The village is proud of its war memorial commemorating the fallen of World Wars 1 and 2.    It was given grade 2 listed building status in 2015.  In 2009 an American memorial was set up beside it which honours the Americans who crashed at Astwell Castle Farm in 1943. In 2017 a flag pole was erected in one corner to commemorate national occasions.

Priory Farm Barn

 

Just on the left,along the Sulgrave Road, can be seen Priory Farm, which in Charles II's reign was the largest house in Helmdon. Its has a large barn. For long in a state of disrepair, it is now being restored.

Opposite Priory Farm is the road to Weston and Weedon Lois.  Just up the hill on the right are Weston Hill cottages and there is evidence that this building was originally the village school, though it was not on this site.

On each side of the Weston Road were the old stone quarries, which produced the pale Helmdon stone for so many years. The building material was used for many of the local houses as well as for much more famous ones. Today the left hand side is the site of a large wood yard.

Wappenham Road, Helmdon
Wappenham
Road, Helmdon

 

Going back to Priory Farm turn left and as you go up Wappenham Road, you will find Fountain House, a late nineteenth-century brick house, on your right.  It has hosted drama productions, fetes and sales.


Just beyond, Magpie Cottage used to be the Magpie public house. It prospered while it catered for the drinking needs of the navvies employed on the Great Central Railway in the 1890s, and closed soon after.

A  little way up on the left is the Old House, fronted by a long abandoned shop, a flourishing butcher's business in the 30s.

Just up fron the old shop, on the same side of the road, is what looks like a new house but is a renovation of the mid-nineteenth century Baptist Chapel which closed some few years ago.

Above the bend in the hill is Home Farm, the only fully working farm left inside the village. Some farmhouses were built outside the village as a result of the mid-eighteenth century enclosure of the open fields, and the land is still worked from them.

On the right you will find Field Way, at the end of which is Field View House.

 

Long Acre doorway

Doorway of

Long Acre

     

Then comes what is known as "The Square".  Look to the right of it and see Long Acre.  Here, and in several houses in Helmdon, are stone features obviously cut for more prestigious houses and used because the masons had odd bits of masonry left on their hands - or the stone could have come from Astwell castle which was drastically reduced in size in the last quarter of the eighteenth century.
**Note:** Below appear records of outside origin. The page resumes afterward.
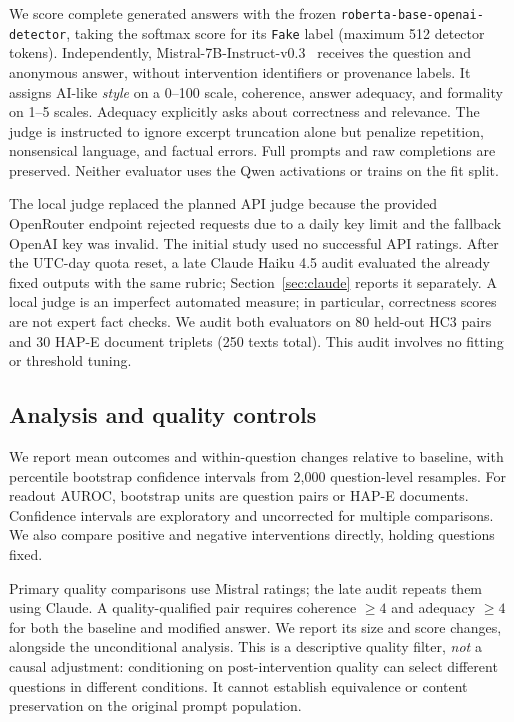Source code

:\documentclass[10pt,twocolumn]{article}
\begin{document}
We score complete generated answers with the frozen \texttt{roberta-base-openai-detector}, taking the softmax score for its \texttt{Fake} label (maximum 512 detector tokens). Independently, Mistral-7B-Instruct-v0.3~\cite{jiang2023} receives the question and anonymous answer, without intervention identifiers or provenance labels. It assigns AI-like \emph{style} on a 0--100 scale, coherence, answer adequacy, and formality on 1--5 scales. Adequacy explicitly asks about correctness and relevance. The judge is instructed to ignore excerpt truncation alone but penalize repetition, nonsensical language, and factual errors. Full prompts and raw completions are preserved. Neither evaluator uses the Qwen activations or trains on the fit split.

The local judge replaced the planned API judge because the provided OpenRouter endpoint rejected requests due to a daily key limit and the fallback OpenAI key was invalid. The initial study used no successful API ratings. After the UTC-day quota reset, a late Claude Haiku 4.5 audit evaluated the already fixed outputs with the same rubric; Section~\ref{sec:claude} reports it separately. A local judge is an imperfect automated measure; in particular, correctness scores are not expert fact checks. We audit both evaluators on 80 held-out HC3 pairs and 30 HAP-E document triplets (250 texts total). This audit involves no fitting or threshold tuning.

\subsection{Analysis and quality controls}
We report mean outcomes and within-question changes relative to baseline, with percentile bootstrap confidence intervals from 2,000 question-level resamples. For readout AUROC, bootstrap units are question pairs or HAP-E documents. Confidence intervals are exploratory and uncorrected for multiple comparisons. We also compare positive and negative interventions directly, holding questions fixed.

Primary quality comparisons use Mistral ratings; the late audit repeats them using Claude. A quality-qualified pair requires coherence $\geq4$ and adequacy $\geq4$ for both the baseline and modified answer. We report its size and score changes, alongside the unconditional analysis. This is a descriptive quality filter, \emph{not} a causal adjustment: conditioning on post-intervention quality can select different questions in different conditions. It cannot establish equivalence or content preservation on the original prompt population.
\end{document}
Proceeding down Cross Lane you will pass by the house called The Old Manor, and thence to the Old Cross on the left at the end, which used to be a public house.

A path in front of the Old Cross leads to the Jubilee Wood.

 

The footpath to Astwell
The footpath to Astwell
Three deserted villages, Falcutt, Stuchbury and Astwell lie on the fringes of Helmdon.

The village straddles a network of old footpaths, routes to Weston and Weedon Lois, and Wappenham, Radstone, Whitfield, Astwell, Crowfield, Halse, Falcutt, Stuchbury and Sulgrave. The central ones are much used.